[Work required]: Please restate the data below word for word, omitting all images.

[Source material]:
___
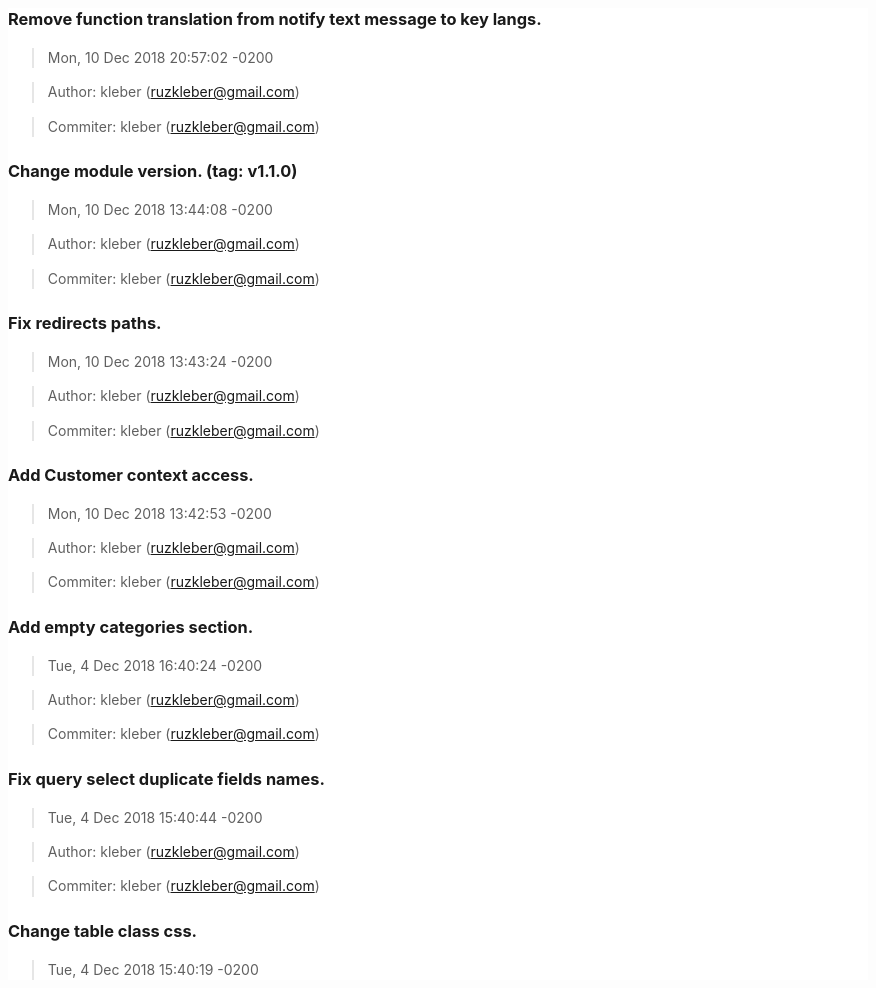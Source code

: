 ### Remove function translation from notify text message to key langs.
>Mon, 10 Dec 2018 20:57:02 -0200

>Author: kleber (ruzkleber@gmail.com)

>Commiter: kleber (ruzkleber@gmail.com)




### Change module version. (tag: v1.1.0)
>Mon, 10 Dec 2018 13:44:08 -0200

>Author: kleber (ruzkleber@gmail.com)

>Commiter: kleber (ruzkleber@gmail.com)




### Fix redirects paths.
>Mon, 10 Dec 2018 13:43:24 -0200

>Author: kleber (ruzkleber@gmail.com)

>Commiter: kleber (ruzkleber@gmail.com)




### Add Customer context access.
>Mon, 10 Dec 2018 13:42:53 -0200

>Author: kleber (ruzkleber@gmail.com)

>Commiter: kleber (ruzkleber@gmail.com)




### Add empty categories section.
>Tue, 4 Dec 2018 16:40:24 -0200

>Author: kleber (ruzkleber@gmail.com)

>Commiter: kleber (ruzkleber@gmail.com)




### Fix query select duplicate fields names.
>Tue, 4 Dec 2018 15:40:44 -0200

>Author: kleber (ruzkleber@gmail.com)

>Commiter: kleber (ruzkleber@gmail.com)




### Change table class css.
>Tue, 4 Dec 2018 15:40:19 -0200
___
[Response area]:
Source code

: ### Remove function translation from notify text message to key langs.
>Mon, 10 Dec 2018 20:57:02 -0200

>Author: kleber (ruzkleber@gmail.com)

>Commiter: kleber (ruzkleber@gmail.com)




### Change module version. (tag: v1.1.0)
>Mon, 10 Dec 2018 13:44:08 -0200

>Author: kleber (ruzkleber@gmail.com)

>Commiter: kleber (ruzkleber@gmail.com)




### Fix redirects paths.
>Mon, 10 Dec 2018 13:43:24 -0200

>Author: kleber (ruzkleber@gmail.com)

>Commiter: kleber (ruzkleber@gmail.com)




### Add Customer context access.
>Mon, 10 Dec 2018 13:42:53 -0200

>Author: kleber (ruzkleber@gmail.com)

>Commiter: kleber (ruzkleber@gmail.com)




### Add empty categories section.
>Tue, 4 Dec 2018 16:40:24 -0200

>Author: kleber (ruzkleber@gmail.com)

>Commiter: kleber (ruzkleber@gmail.com)




### Fix query select duplicate fields names.
>Tue, 4 Dec 2018 15:40:44 -0200

>Author: kleber (ruzkleber@gmail.com)

>Commiter: kleber (ruzkleber@gmail.com)




### Change table class css.
>Tue, 4 Dec 2018 15:40:19 -0200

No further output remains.